Sat, 2008-06-28 13:00 — Shinguz

According to Johans wishes I write down my concerns about MySQL (Cluster) replication. These items are things I run again and again into it with customers:

SQL-nodes are still loosing too easy connection to cluster after data node or management node restart (which leads into gaps, see next point). Automatic failover or reconnection is just a dream (maybe it works in about 90% of the cases at least).
Gaps: Whenever I do a cluster reconfiguration (should not be necessary too often, see loosing connection above) or a mysqld restart I get a gap (these are the planned ones, see also automatic channel failover). Then we have the not planned ones...
I cannot understand, why we are not able to keep at least a certain amount of traffic in a binlog-injector-buffer to avoid the majority of these gaps. This could be something like a Round-Robin buffer which stores all the cluster information which should be sent to the binlog-injector thread. When we configure this buffer to 1 Gbyte we can keep close to 2 minutes of traffic (10 Mbyte/s traffic) which should be fine to cover just hiccups and quick restarts of mysql. In other environments where we have much less traffic we can store there even hours of traffic which really should make look us unbreakable.
Together with an automatic channel failover this should be much more robust.
Automatic channel failover: It should not be too difficult to automatically switch from one channel to an other (or a third) one. If the issues above are solved, it is also less likely, that a channel failover is necessary.
A gap event should trigger a channel failover and a STOP SQL THREAD command and not just stopping the replication with an error. It should also be possible to make an automatic switch back to the original slave again if this slave is still talking to its master after the gap to see if it possibly could continue working...
Atomic operations: They do not have to be necessarily durable but atomic.

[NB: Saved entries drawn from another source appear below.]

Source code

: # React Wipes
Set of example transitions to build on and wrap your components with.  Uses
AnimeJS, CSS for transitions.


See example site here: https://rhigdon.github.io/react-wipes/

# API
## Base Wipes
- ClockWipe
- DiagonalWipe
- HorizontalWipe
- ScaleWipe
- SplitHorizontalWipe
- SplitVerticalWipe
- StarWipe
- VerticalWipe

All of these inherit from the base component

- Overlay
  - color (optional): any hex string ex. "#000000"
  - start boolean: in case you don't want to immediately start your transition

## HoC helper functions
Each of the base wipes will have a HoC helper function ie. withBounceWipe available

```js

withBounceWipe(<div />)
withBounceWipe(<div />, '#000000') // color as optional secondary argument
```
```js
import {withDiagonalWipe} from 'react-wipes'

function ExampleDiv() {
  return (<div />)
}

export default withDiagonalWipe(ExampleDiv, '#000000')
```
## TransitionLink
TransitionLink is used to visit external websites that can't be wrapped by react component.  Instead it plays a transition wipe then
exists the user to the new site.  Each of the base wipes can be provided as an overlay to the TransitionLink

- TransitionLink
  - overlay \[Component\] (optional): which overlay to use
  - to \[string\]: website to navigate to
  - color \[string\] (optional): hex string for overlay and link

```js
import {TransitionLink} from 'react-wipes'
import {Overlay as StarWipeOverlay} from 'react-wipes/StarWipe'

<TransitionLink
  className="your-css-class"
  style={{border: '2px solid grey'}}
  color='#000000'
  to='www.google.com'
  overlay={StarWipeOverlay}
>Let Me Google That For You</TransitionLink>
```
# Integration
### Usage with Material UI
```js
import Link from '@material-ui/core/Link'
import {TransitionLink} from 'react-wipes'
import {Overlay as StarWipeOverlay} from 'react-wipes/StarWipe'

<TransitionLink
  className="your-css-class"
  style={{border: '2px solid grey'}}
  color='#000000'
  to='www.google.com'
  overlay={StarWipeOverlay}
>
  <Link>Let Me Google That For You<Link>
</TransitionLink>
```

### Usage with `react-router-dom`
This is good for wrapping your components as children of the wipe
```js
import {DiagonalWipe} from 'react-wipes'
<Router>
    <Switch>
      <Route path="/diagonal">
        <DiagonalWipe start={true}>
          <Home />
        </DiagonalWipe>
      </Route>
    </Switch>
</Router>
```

This problem we have on the master side (as described in the issue 27201) and also on the slave side. When we guarantee atomicity we should not loose to much in performance (don't we?) but can avoid a lot of troubles in replication: The relay-log is not atomic with the slave at all. If I crash a slave under heavy load it will stick in troubles (in about 25% of the cases). This is reproducible and a bug is filed for this.
Binary-log mechanism is a nightmare for every DB operator: Making errors in MySQL replication and restore/recovery is very easy (including Cluster PITR). We should make the mysql-restore-recovery mechanism aware of the last applied transaction (global trx id?) and by default it should deny to apply binary-logs with the wrong file or position (at some other databases you cannot even force it to do it wrong!).
The Cluster Recovery/PITR is further not documented and also should follow this rules/mechanism. It would also be nice if, after ndb_restore -m -r -e is done it would ask for the binary log to apply next (at the right position!).
Rolling restart: From time to time it happens, that a rolling restart is necessary. This has to be done manually for each node (some customers were writing scripts for this) but even worse you also have to switch the tool to do this.
My suggestion is: a) Implement a ROLLING RESTART command and b) also allow to restart SQL-Nodes from the mgmd (mgmd and mysqld are talking to each other anyway (see binlog injector thread), so it should not be too difficult to send a SIGHUP from the mgmd to the mysqld).
Monitoring: MySQL Cluster Monitoring without the MGMD-API is a nightmare too. And also with the MGMD-API it is so poor! What I would like to have is a standardized interface to my system metrics (namely SQL!). And then all the important information (performance metrics, buffer fill degree, etc.) in some cluster tables. Basically all the stuff which is written to the cluster log with ALL REPORT MemoryUsage, ALL REPORT BackupStatus and ALL CLUSTERLOG STATISTICS=15 (or maybe ALL events?)). So I can access them easily.
Just a little (maybe?) bug I run into it with recent MySQL Cluster releases: A Gap requires now more than one (at least 2) set global sql_slave_skip_counter=1 statements to make slave running again... This makes the replication less predictable for automatising processes.